Я заметил, что у бога войны довольно скверный, не подобающий сану оркестр, и все согласились со мной. Наконец дикая музыка стихла, и тут стражники принялись вертеть головами и стучать об пол алебардами, покуда бог войны, повращав сперва глазами, не вскочил со своего трона и не изготовился сделать грозный шаг, дабы растоптать нас своей стопой. Вскоре он, однако, снова плюхнулся на трон, и опять завыл и забарабанил его несуразный оркестр, после чего уже воцарилась прежняя деревянная тишина. Осмотрев все автоматы и направляясь к выходу, я сказал себе: «Мой щелкунчик мне все же милее», и теперь, господа, я восклицаю еще раз: «Мой щелкунчик мне все же милее!»

Все от души посмеялись, но сошлись во мнении, что у Людвига остроумие берет верх над истиной, ибо, не говоря уже о редкостной значительности многих ответов, весьма примечательной представляется не обнаруженная покуда связь между турком и тем потаенным лицом, которое не только говорит его устами, но и, как видно, заставляет делать определенные движения сообразно задаваемым вопросам, и в любом случае достойна восхищения как истинное чудо механики и акустики.

С этим не мог не согласиться и сам Людвиг, и все принялись расхваливать заезжего мастера.
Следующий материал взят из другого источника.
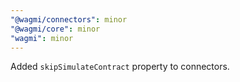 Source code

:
 ```yaml
---
"@wagmi/connectors": minor
"@wagmi/core": minor
"wagmi": minor
---
```


Added `skipSimulateContract` property to connectors.
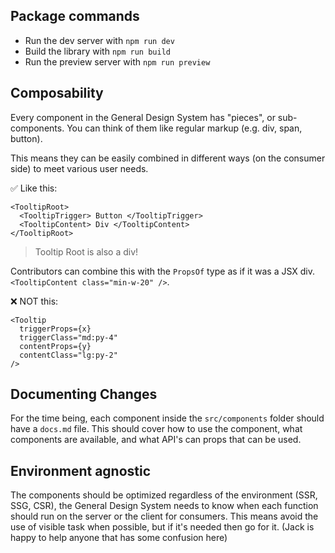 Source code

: ## Package commands

- Run the dev server with `npm run dev`
- Build the library with `npm run build`
- Run the preview server with `npm run preview`

## Composability

Every component in the General Design System has "pieces", or sub-components. You can think of them like regular markup (e.g. div, span, button).

This means they can be easily combined in different ways (on the consumer side) to meet various user needs.

✅ Like this:

```tsx
<TooltipRoot>
  <TooltipTrigger> Button </TooltipTrigger>
  <TooltipContent> Div </TooltipContent>
</TooltipRoot>
```

> Tooltip Root is also a div!

Contributors can combine this with the `PropsOf` type as if it was a JSX div. `<TooltipContent class="min-w-20" />`.

❌ NOT this:

```tsx
<Tooltip
  triggerProps={x}
  triggerClass="md:py-4"
  contentProps={y}
  contentClass="lg:py-2"
/>
```

## Documenting Changes

For the time being, each component inside the `src/components` folder should have a `docs.md` file. This should cover how to use the component, what components are available, and what API's can props that can be used.

## Environment agnostic

The components should be optimized regardless of the environment (SSR, SSG, CSR), the General Design System needs to know when each function should run on the server or the client for consumers. This means avoid the use of visible task when possible, but if it's needed then go for it. (Jack is happy to help anyone that has some confusion here)
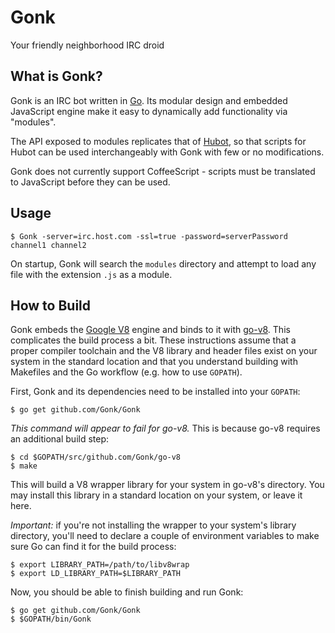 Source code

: Gonk
====

Your friendly neighborhood IRC droid

## What is Gonk?

Gonk is an IRC bot written in [Go](http://golang.org). Its modular design and embedded JavaScript engine make it easy to dynamically add functionality via "modules".

The API exposed to modules replicates that of [Hubot](http://github.com/github/hubot), so that scripts for Hubot can be used interchangeably with Gonk with few or no modifications.

Gonk does not currently support CoffeeScript - scripts must be translated to JavaScript before they can be used.

## Usage

```
$ Gonk -server=irc.host.com -ssl=true -password=serverPassword channel1 channel2
```

On startup, Gonk will search the `modules` directory and attempt to load any file with the extension `.js` as a module.

## How to Build

Gonk embeds the [Google V8](https://code.google.com/p/v8/) engine and binds to it with [go-v8](http://github.com/Gonk/go-v8). This complicates the build process a bit. These instructions assume that a proper compiler toolchain and the V8 library and header files exist on your system in the standard location and that you understand building with Makefiles and the Go workflow (e.g. how to use `GOPATH`).

First, Gonk and its dependencies need to be installed into your `GOPATH`:

```
$ go get github.com/Gonk/Gonk
```

*This command will appear to fail for go-v8.* This is because go-v8 requires an additional build step:

```
$ cd $GOPATH/src/github.com/Gonk/go-v8
$ make
```

This will build a V8 wrapper library for your system in go-v8's directory. You may install this library in a standard location on your system, or leave it here.

*Important:* if you're not installing the wrapper to your system's library directory, you'll need to declare a couple of environment variables to make sure Go can find it for the build process:

```
$ export LIBRARY_PATH=/path/to/libv8wrap
$ export LD_LIBRARY_PATH=$LIBRARY_PATH
```

Now, you should be able to finish building and run Gonk:

```
$ go get github.com/Gonk/Gonk
$ $GOPATH/bin/Gonk
```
Тут некий пожилой господин, который и прежде-то был не особенно словоохотлив, а в этот разговор и вовсе не вступал, поднялся со своего места, что обычно делал, когда действительно испытывал потребность сказать несколько слов по делу, и, со свойственной ему учтивостью, завел такую речь:

— Покорнейше прошу, господа, соблаговолите меня выслушать. Вы по праву славите плод редкостного мастерства, который вот уже порядочное время не идет у нас из ума. Однако едва ли справедливо почитаете вы мастером того ординарного служителя, который показывает нам удивительное явление, он менее всего причастен к тому, чем замечательно это создание, обязанное своим возникновением одному весьма изощренному во всех видах искусства человеку. Этот человек безвыездно и уже много лет пребывает в стенах нашего города, все мы знаем и высоко чтим его.

Слова эти вызвали всеобщее изумление, и, дав стихнуть шквалу вопросов, старик продолжал:

— Я имею в виду небезызвестного профессора Икс. Когда турок появился у нас и уже в течение двух дней демонстрировал свое искусство, мало кто жаловал его своим вниманием. Профессор же, напротив, поспешил осмотреть его, поскольку питает живейший интерес ко всему, что именуется автоматами. Но, услышав первые ответы турка, он тотчас же отвел мастера в сторону и шепнул ему на ухо несколько слов. Тот побледнел и, как только горстка посетителей покинула комнату, закрыл двери на запор. В тот же день на улицах не стало афиш, и о турке вовсе замолчали, покуда недели через две не появились новые афиши. Турок вновь предстал перед публикой, причем — с восхитительной головой и в том самом обличье, какое эта неразрешимая загадка имеет теперь. С той поры и ответы его приобрели остроумие и многозначительность. В том, что это дело рук профессора Икс, не может быть никакого сомнения, ибо в тот промежуток времени, когда фигура не выставлялась, мастер тесно общался с профессором, и, как доподлинно известно, последний несколько дней кряду провел в комнате, где помещалась кукла и где она выставлена и поныне.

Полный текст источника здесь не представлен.